For several days before, hundreds of trucks, vans, cars, snowmobiles and four-wheelers where driving in a procession of motorized hope down our quiet little road and on out onto the lake. Some towed shanties, others drove out to help set up, or just to take a look at the unique tiny-house city that was being erected.
On that clear and windless upriver spearing day, the only clouds were a gentle smoke-grey wisp settled over toward the southwest. Everywhere the rich winter sun glistened on snow-topped ice.
Even so, as hopes of harvesting a sturgeon warmed many an eager soul, I was a bit disappointed that I wasn’t part of that parade of patience. We’d been busy with the details of a new house and time got away from us.
I surmised that most of those shanty-toting, ice-sawing, spear-in-hand friends on the lake also had had plenty of stuff to do before the season opened.

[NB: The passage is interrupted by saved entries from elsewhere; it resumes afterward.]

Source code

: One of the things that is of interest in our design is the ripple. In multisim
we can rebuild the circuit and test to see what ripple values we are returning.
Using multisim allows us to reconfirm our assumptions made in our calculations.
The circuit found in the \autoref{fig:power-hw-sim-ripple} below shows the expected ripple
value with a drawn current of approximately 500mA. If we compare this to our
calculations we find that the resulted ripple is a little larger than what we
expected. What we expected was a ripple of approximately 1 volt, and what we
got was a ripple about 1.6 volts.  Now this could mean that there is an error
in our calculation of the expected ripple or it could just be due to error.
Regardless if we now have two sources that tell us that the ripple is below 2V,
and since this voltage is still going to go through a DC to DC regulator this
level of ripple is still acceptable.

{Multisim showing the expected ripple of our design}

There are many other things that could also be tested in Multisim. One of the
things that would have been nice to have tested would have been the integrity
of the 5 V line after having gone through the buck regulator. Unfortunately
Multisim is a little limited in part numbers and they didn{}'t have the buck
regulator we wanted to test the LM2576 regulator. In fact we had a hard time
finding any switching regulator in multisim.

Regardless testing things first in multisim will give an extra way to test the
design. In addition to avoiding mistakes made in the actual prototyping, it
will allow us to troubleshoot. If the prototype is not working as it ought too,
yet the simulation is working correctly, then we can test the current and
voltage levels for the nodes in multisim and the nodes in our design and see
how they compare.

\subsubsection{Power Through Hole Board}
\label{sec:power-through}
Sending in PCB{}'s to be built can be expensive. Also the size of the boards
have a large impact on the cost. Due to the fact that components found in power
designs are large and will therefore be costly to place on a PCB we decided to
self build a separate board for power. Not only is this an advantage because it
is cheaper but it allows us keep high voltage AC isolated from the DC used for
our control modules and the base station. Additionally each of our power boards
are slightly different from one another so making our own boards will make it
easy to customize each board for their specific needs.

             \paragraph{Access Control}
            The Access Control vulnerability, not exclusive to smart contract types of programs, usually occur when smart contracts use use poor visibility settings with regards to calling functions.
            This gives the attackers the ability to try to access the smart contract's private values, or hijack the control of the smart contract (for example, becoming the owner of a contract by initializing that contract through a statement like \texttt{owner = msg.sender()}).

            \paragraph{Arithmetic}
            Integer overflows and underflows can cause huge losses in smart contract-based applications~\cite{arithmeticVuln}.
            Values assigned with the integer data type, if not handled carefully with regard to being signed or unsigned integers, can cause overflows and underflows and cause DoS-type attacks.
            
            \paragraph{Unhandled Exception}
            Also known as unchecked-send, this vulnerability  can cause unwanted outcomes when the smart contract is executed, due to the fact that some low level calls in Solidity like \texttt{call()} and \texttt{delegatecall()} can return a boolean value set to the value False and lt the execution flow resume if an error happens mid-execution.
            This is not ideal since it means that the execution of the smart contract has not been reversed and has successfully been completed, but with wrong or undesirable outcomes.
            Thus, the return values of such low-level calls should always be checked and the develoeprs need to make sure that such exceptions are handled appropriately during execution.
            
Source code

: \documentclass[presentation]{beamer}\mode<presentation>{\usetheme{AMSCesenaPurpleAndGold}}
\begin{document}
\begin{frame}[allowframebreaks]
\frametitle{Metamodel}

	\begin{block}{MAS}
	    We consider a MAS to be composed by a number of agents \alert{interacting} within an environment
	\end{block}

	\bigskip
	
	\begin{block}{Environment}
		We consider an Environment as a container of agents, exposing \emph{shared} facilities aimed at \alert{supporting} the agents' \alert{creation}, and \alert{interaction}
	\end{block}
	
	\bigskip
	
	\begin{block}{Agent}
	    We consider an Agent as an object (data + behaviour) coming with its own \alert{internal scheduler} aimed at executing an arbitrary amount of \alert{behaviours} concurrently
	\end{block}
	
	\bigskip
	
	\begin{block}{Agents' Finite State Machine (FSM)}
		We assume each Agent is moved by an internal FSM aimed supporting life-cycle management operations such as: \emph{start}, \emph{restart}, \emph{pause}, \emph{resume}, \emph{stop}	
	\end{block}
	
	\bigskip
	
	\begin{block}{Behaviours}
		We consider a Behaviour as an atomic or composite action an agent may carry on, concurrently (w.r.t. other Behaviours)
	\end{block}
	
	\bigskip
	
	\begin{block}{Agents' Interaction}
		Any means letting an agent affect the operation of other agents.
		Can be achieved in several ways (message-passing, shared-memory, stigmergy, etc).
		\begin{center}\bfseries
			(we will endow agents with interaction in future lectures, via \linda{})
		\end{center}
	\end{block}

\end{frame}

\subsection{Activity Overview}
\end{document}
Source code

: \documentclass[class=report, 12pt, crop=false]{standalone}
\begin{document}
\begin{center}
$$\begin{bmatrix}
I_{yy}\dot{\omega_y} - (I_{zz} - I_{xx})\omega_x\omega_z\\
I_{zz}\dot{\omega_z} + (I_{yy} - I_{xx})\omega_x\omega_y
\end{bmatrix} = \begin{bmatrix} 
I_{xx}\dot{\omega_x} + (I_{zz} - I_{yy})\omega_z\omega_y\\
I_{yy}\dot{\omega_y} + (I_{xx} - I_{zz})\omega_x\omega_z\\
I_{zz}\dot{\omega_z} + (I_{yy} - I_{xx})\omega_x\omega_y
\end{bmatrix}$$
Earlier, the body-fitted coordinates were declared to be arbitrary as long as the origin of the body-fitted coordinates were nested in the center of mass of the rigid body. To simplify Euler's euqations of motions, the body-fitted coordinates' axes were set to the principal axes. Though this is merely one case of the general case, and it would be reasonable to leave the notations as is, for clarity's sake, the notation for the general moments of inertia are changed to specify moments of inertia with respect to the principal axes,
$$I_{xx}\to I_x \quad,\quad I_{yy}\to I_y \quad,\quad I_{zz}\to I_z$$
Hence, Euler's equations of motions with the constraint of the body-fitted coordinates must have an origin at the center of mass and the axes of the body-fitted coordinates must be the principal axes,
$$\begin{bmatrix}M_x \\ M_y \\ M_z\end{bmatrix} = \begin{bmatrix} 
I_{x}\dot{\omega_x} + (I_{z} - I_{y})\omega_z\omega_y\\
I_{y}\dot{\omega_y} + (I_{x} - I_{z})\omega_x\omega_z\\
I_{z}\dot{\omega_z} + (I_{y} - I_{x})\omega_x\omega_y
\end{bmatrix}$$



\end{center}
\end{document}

But they hadn’t let that stop them and I promised myself we wouldn’t have an excuse next time.
I understood then that sturgeon-spearing and anything that’s seasonal and whirling in our annual mercurial churn must be embraced then and there — no matter what else there is to do, no matter what the weather may become.
I was just happy to be out there, enjoying a bright and friendly winter’s day and talking to the spearers we met, who all where happy to share their triumphs and frustrations.

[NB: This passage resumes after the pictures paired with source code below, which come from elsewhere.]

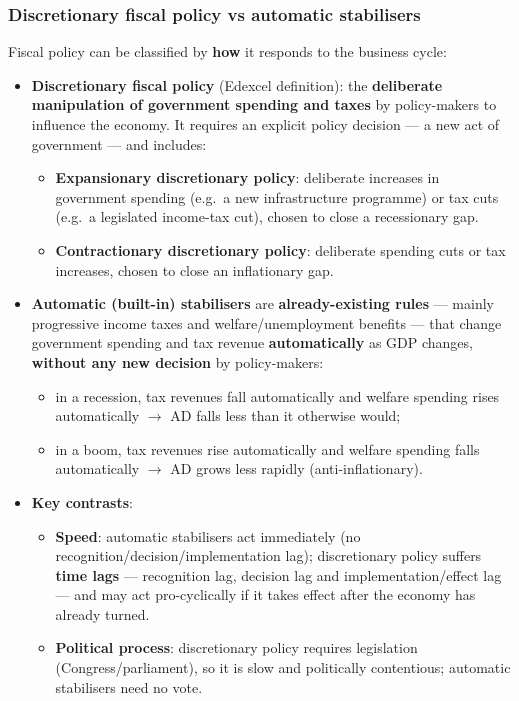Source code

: \documentclass[a4paper,12pt]{article}
\newcommand{\needbold}[1]{\textcolor{red!70!black}{\textbf{#1}}}
\begin{document}
\subsubsection*{Discretionary fiscal policy vs automatic stabilisers}
Fiscal policy can be classified by \textbf{how} it responds to the business cycle:
\begin{itemize}
  \item \needbold{Discretionary fiscal policy} (Edexcel definition): the \textbf{deliberate manipulation of government spending and taxes} by policy-makers to influence the economy. It requires an explicit policy decision --- a new act of government --- and includes:
  \begin{itemize}
    \item \textbf{Expansionary discretionary policy}: deliberate increases in government spending (e.g.\ a new infrastructure programme) or tax cuts (e.g.\ a legislated income-tax cut), chosen to close a recessionary gap.
    \item \textbf{Contractionary discretionary policy}: deliberate spending cuts or tax increases, chosen to close an inflationary gap.
  \end{itemize}
  \item \needbold{Automatic (built-in) stabilisers} are \textbf{already-existing rules} --- mainly progressive income taxes and welfare/unemployment benefits --- that change government spending and tax revenue \textbf{automatically} as GDP changes, \textbf{without any new decision} by policy-makers:
  \begin{itemize}
    \item in a recession, tax revenues fall automatically and welfare spending rises automatically $\to$ AD falls less than it otherwise would;
    \item in a boom, tax revenues rise automatically and welfare spending falls automatically $\to$ AD grows less rapidly (anti-inflationary).
  \end{itemize}
  \item \textbf{Key contrasts}:
  \begin{itemize}
    \item \textbf{Speed}: automatic stabilisers act immediately (no recognition/decision/implementation lag); discretionary policy suffers \textbf{time lags} --- recognition lag, decision lag and implementation/effect lag --- and may act pro-cyclically if it takes effect after the economy has already turned.
    \item \textbf{Political process}: discretionary policy requires legislation (Congress/parliament), so it is slow and politically contentious; automatic stabilisers need no vote.

\end{itemize}
\end{itemize}
\end{document}
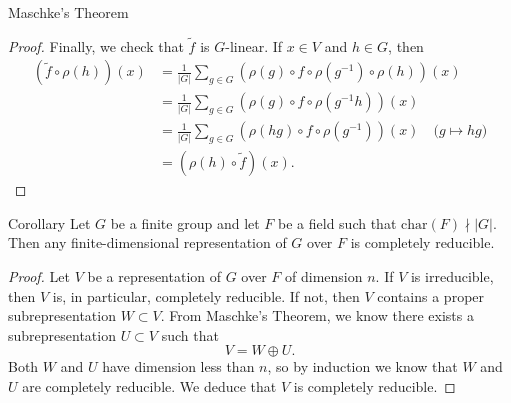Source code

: \begin{frame}{Maschke's Theorem}
\begin{proof}
 { Finally, we check that $\widetilde{f}$ is $G$-linear.  If $x \in V$ and $h \in G$, then
\begin{align*}
(\widetilde{f} \circ \rho(h))(x) &= \frac{1}{|G|} \sum_{g \in G} (\rho(g) \circ f \circ \rho(g^{-1}) \circ \rho(h))(x) \\
&= \frac{1}{|G|} \sum_{g \in G} (\rho(g) \circ f \circ \rho(g^{-1} h))(x) \\
&=\frac{1}{|G|} \sum_{g \in G} (\rho(hg) \circ f \circ \rho(g^{-1}))(x) \quad \text{(} g \mapsto hg \text{)} \\
&= (\rho(h) \circ \widetilde{f}) (x).
\end{align*}}
\end{proof}
\end{frame}

\begin{frame}
\begin{block}{Corollary}
Let $G$ be a finite group and let $F$ be a field such that $\text{char}(F) \nmid |G|$. Then any finite-dimensional representation of $G$ over $F$ is completely reducible.
\end{block}
\begin{proof}
Let $V$ be a representation of $G$ over $F$ of dimension $n$.  If $V$ is irreducible, then $V$ is, in particular, completely reducible.  If not, then $V$ contains a proper subrepresentation $W \subset V$.  From Maschke's Theorem, we know there exists a subrepresentation $U \subset V$ such that 
\begin{equation}  V = W \oplus U. \end{equation}
Both $W$ and $U$ have dimension less than $n$, so by induction we know that $W$ and $U$ are completely reducible. We deduce that $V$ is completely reducible.
\end{proof}
\end{frame}

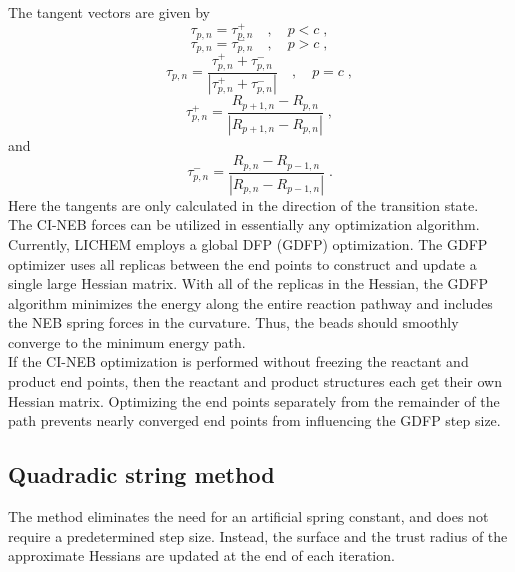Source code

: \documentclass[12pt]{report}
\begin{document}
The tangent vectors are given
by \cite{NEB2000_A}
\begin{equation}
 \tau_{p,n} = \tau_{p,n}^{+}
 \quad , \quad
 p < c \; ,
\end{equation}
\begin{equation}
 \tau_{p,n} = \tau_{p,n}^{-}
 \quad , \quad
 p > c \; ,
\end{equation}
\begin{equation}
 \tau_{p,n} = \frac{\tau_{p,n}^{+}+\tau_{p,n}^{-}}
 {|\tau_{p,n}^{+}+\tau_{p,n}^{-}|}
 \quad , \quad
 p = c \; ,
\end{equation}
\begin{equation}
 \tau_{p,n}^{+} = \frac{R_{p+1,n}-R_{p,n}}{|R_{p+1,n}-R_{p,n}|} \; ,
\end{equation}
and
\begin{equation}
 \tau_{p,n}^{-} = \frac{R_{p,n}-R_{p-1,n}}{|R_{p,n}-R_{p-1,n}|} \; .
\end{equation}
Here the tangents are only calculated in the direction of the transition
state. \\

The CI-NEB forces can be utilized in essentially any optimization algorithm.
Currently, LICHEM employs a global DFP (GDFP) optimization.
The GDFP optimizer uses all replicas between the end points to construct and
update a single large Hessian matrix.
With all of the replicas in the Hessian, the GDFP algorithm minimizes the
energy along the entire reaction pathway and includes the NEB spring forces
in the curvature.
Thus, the beads should smoothly converge to the minimum energy path. \\

If the CI-NEB optimization is performed without freezing the reactant and
product end points, then the reactant and product structures each get their
own Hessian matrix.
Optimizing the end points separately from the remainder of the path prevents
nearly converged end points from influencing the GDFP step size.

\subsection{Quadradic string method}

The method eliminates the need for an artificial spring constant,
and does not require a predetermined step size.
Instead,  the surface and
the trust radius of the approximate Hessians are updated
at the end of each iteration. \\
\end{document}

One was a neighbor, who, with his dad, had speared a large female and a male sturgeon that morning. We talked under the winter sun for a good half-hour and later that night, I saw the same guys featured on a television show about sturgeon spearing. Small, wonderful Winneconne world.
That winter’s day —with its come-and-go pageant of vehicles, its super-amped winter sun, and all the sharing and caring people waiting under frosted air warmed with the hope and excitement of doing something that few else in the whole world would ever be able to do — was as fun, feverish and festive as any Fourth of July party.
The next day, though, the sky was the color of decayed liver; the wind furiously hounding the river waves, the air thick with a darker, colder, more desolate and ferocious kind of winter.
The few empty shanties that remained on the ice would be gone, I guessed, by tomorrow.
So it is, where we live. And so we like it… or we don’t.